8. Painting in the Renaissance
Langdon reasons that the concept for Hell, as depicted by Botticelli, had “originated not in the mind of Botticelli himself … but rather in the mind of someone who had lived two hundred years before him”—Dante. As a professor of art history, Langdon would surely know that very few Renaissance painters came up with the themes of their paintings themselves. Renaissance paintings were almost exclusively commissioned, and what appeared in them was often prescribed in the contract. Elaborate iconographic schemes were usually designed by scholars or were illustrations of scenes from literature: the Bible, The Golden Legend, Ovid, or Dante. Yet Langdon seems surprised that a painting should not have “originated … in the mind of Botticelli himself.”
9. Googling Yourself
At one point Langdon Googles himself:
“If my students could see me now, he thought as he began the search. Langdon continually admonished his students for Googling themselves—a bizarre new pastime that reflected the obsession with personal celebrity that now seemed to possess American youth.”

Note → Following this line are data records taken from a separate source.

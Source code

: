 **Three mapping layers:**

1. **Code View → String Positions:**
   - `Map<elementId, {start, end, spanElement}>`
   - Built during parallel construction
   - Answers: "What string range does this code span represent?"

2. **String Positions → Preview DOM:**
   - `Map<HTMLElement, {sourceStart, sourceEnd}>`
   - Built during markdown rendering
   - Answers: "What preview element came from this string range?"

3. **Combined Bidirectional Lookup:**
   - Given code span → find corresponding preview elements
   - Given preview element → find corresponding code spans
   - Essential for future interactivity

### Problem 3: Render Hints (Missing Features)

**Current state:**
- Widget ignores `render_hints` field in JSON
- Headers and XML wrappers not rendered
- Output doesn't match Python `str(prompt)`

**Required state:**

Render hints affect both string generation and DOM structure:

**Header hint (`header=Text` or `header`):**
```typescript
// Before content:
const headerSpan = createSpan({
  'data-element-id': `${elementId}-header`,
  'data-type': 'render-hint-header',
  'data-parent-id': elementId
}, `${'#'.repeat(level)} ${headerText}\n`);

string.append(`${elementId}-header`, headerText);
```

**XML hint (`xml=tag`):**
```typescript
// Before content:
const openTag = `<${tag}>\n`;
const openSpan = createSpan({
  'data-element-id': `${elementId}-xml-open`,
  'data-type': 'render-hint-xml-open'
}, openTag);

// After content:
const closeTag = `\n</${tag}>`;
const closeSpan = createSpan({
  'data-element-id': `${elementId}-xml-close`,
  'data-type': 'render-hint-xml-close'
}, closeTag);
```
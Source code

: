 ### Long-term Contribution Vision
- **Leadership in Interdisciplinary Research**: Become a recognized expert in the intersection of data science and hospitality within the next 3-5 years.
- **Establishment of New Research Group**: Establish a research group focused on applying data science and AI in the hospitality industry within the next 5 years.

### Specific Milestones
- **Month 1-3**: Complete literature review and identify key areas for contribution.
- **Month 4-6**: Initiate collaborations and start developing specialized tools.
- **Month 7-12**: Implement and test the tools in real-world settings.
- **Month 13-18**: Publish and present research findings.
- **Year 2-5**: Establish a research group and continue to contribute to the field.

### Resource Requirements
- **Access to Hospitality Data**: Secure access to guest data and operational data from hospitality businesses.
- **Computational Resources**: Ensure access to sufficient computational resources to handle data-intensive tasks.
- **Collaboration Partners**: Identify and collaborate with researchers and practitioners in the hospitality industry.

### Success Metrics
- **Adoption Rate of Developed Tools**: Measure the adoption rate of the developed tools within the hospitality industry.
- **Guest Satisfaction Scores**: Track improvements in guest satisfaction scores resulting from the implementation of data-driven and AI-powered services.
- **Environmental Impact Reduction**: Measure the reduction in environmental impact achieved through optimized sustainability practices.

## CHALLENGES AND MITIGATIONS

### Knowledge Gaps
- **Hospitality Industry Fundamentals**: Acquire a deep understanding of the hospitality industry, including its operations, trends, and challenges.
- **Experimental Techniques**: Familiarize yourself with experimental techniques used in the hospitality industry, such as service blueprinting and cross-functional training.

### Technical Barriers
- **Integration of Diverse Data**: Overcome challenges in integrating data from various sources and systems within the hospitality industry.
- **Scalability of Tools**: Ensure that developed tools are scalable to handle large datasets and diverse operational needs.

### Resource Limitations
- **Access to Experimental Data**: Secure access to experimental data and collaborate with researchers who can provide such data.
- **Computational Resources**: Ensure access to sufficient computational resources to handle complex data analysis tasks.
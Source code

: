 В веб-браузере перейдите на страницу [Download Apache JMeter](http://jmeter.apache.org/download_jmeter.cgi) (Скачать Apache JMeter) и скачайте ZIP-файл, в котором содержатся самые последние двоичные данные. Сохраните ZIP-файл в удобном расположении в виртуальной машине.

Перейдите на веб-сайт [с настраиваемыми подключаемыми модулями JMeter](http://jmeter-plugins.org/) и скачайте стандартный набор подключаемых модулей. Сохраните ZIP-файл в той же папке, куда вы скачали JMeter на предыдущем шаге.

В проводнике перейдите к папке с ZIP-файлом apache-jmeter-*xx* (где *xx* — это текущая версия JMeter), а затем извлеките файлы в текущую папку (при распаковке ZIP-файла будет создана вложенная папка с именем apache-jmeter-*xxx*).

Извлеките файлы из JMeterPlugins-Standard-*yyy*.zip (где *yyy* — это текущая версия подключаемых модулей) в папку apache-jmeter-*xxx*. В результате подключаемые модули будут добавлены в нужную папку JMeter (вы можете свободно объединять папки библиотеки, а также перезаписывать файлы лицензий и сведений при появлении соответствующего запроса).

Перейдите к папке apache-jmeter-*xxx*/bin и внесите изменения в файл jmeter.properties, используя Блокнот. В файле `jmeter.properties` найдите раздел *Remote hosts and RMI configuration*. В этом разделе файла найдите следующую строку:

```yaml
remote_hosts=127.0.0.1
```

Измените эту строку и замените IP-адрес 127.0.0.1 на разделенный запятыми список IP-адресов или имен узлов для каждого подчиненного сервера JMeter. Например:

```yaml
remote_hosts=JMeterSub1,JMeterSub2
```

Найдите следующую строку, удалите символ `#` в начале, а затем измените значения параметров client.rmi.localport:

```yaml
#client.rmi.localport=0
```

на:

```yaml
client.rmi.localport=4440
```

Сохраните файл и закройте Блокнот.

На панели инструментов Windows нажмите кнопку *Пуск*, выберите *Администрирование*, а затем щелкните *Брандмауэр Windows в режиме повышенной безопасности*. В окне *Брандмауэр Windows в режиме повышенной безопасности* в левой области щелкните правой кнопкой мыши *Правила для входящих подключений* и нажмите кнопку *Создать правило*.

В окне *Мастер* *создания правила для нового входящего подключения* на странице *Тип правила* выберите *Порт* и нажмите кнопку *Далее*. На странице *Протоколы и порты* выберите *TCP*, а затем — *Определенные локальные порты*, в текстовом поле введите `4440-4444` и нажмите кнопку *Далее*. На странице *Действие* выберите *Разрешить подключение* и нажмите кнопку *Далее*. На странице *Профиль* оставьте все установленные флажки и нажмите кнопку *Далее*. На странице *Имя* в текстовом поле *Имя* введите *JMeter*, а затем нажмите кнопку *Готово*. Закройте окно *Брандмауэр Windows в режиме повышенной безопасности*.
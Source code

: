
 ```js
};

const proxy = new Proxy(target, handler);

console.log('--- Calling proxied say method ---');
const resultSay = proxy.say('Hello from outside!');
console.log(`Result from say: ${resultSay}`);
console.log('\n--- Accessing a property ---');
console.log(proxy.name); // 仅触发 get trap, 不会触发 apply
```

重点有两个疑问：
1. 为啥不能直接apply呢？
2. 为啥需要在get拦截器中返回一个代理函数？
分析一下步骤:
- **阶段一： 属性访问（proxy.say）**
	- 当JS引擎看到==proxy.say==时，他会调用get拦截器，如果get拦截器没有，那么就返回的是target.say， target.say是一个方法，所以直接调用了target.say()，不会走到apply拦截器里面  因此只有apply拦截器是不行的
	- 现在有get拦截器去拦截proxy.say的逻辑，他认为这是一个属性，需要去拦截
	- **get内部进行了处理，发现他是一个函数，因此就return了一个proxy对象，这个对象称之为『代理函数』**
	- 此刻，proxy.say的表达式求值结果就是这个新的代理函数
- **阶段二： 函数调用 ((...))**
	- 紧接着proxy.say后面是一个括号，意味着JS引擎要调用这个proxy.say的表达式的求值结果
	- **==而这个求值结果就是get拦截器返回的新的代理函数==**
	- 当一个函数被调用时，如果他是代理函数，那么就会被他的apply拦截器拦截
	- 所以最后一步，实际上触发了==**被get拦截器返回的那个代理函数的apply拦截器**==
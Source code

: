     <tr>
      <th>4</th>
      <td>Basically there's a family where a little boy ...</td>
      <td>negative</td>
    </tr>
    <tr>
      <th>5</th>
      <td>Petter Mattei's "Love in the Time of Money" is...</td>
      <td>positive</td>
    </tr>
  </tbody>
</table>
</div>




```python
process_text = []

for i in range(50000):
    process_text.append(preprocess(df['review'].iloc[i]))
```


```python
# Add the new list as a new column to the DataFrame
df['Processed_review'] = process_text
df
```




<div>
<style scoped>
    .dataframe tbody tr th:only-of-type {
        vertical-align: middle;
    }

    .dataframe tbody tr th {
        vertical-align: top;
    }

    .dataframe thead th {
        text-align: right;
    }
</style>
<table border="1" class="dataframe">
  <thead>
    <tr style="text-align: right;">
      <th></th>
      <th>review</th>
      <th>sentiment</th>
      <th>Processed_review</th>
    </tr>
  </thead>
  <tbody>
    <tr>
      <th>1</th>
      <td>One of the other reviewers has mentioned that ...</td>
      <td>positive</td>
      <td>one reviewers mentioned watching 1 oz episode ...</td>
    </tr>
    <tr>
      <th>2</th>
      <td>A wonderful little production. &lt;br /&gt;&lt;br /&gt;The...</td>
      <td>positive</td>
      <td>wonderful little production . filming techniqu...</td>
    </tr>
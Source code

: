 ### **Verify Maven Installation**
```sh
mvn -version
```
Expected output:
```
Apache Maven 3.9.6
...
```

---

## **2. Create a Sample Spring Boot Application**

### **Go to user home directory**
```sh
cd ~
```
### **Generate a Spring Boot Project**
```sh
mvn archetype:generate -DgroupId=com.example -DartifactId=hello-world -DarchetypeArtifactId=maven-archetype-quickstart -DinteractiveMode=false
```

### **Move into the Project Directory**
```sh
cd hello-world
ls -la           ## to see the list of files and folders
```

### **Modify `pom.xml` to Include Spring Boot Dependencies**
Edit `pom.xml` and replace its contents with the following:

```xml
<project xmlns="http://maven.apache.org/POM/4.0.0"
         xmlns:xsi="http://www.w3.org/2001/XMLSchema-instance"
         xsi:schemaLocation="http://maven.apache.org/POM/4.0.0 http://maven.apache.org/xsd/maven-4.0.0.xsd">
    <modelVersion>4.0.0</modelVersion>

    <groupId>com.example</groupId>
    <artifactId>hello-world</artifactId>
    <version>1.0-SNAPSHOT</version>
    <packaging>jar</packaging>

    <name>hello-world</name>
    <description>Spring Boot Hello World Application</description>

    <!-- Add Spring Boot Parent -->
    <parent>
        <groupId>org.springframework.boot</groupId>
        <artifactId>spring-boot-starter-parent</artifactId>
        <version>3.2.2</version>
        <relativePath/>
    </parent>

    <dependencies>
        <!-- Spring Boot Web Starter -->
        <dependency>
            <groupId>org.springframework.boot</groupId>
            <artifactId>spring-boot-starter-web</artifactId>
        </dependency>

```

The idea that Googling yourself is a “new pastime” makes one wonder where Langdon (or Brown) has been for the past two decades. By 2002, Googling was so commonplace that it was mentioned in an episode of Buffy the Vampire Slayer. Unless Inferno is a historical novel, set circa 2000, then Googling oneself cannot be considered as a “new pastime.”
10. Symbology
Finally, as is often noted, the occupation of Brown’s protagonist, Robert Langdon, is nonsensical. He is called a “Harvard professor of symbology.” Symbology is not a word. What Brown really means is iconography, the study of symbols.